Task item:
Two lines in the listing below mark the span: one contains "individually can be found at" and one contains "2) The sceptical". Reproduce both of them and everything between, exactly.

Excerpted data:
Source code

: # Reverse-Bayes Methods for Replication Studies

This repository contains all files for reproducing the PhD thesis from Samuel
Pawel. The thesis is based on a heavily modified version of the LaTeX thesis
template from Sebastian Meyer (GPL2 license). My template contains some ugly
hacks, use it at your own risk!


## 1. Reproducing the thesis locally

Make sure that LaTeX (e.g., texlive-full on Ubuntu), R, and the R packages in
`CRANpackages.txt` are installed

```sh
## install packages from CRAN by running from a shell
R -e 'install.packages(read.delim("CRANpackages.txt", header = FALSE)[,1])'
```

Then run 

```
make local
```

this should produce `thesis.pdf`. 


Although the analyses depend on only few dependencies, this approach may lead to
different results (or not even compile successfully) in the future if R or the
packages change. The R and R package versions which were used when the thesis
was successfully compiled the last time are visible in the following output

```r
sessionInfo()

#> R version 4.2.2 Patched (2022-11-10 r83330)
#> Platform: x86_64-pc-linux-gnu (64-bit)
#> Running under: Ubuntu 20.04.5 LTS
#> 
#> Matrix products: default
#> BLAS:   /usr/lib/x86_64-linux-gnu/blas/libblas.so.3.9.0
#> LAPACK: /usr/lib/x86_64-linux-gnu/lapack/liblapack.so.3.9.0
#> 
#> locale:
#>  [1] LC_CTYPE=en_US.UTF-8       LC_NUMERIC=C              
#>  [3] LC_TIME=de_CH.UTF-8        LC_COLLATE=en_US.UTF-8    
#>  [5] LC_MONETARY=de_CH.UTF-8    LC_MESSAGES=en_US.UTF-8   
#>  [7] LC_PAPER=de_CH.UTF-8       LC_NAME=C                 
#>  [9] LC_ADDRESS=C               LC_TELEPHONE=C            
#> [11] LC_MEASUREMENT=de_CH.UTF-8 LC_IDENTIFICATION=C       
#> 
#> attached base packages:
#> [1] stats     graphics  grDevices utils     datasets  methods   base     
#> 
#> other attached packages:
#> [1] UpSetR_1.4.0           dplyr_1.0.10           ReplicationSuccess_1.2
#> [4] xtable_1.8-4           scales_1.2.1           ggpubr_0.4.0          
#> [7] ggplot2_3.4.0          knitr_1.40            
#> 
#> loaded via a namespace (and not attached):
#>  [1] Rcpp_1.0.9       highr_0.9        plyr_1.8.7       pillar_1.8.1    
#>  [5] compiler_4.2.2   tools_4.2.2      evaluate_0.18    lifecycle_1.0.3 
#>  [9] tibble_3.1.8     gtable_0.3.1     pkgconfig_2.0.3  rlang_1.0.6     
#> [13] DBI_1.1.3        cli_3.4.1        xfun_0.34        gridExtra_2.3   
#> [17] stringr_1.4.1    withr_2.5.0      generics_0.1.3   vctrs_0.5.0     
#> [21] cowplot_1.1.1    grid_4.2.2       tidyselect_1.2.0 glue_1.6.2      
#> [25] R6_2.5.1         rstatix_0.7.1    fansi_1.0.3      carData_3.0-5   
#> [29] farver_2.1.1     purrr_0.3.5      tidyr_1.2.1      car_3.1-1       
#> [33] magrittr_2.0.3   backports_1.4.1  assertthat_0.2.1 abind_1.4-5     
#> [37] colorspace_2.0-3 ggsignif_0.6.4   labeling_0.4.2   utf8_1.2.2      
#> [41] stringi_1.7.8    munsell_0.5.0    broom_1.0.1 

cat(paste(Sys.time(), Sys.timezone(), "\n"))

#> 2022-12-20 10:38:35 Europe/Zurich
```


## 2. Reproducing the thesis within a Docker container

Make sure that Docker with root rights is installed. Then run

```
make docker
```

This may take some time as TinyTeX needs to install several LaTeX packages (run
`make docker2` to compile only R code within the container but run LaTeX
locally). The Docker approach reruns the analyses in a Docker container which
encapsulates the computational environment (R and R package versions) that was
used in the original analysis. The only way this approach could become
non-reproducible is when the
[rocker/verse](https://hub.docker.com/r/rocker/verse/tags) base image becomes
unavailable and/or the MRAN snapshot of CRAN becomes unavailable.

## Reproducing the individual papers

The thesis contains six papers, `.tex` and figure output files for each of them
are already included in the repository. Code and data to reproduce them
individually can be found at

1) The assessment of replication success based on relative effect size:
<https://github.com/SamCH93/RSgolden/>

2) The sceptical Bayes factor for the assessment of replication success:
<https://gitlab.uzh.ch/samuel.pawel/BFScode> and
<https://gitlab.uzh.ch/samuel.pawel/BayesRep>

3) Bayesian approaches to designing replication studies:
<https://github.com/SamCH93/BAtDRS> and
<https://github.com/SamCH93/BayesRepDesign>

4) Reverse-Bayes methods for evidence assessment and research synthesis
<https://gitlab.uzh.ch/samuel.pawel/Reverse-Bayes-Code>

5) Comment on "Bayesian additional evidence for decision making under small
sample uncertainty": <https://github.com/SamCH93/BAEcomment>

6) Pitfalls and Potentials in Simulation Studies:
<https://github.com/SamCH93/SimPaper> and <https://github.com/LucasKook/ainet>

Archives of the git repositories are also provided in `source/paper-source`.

Answer to the problem:
individually can be found at

1) The assessment of replication success based on relative effect size:
<https://github.com/SamCH93/RSgolden/>

2) The sceptical Bayes factor for the assessment of replication success:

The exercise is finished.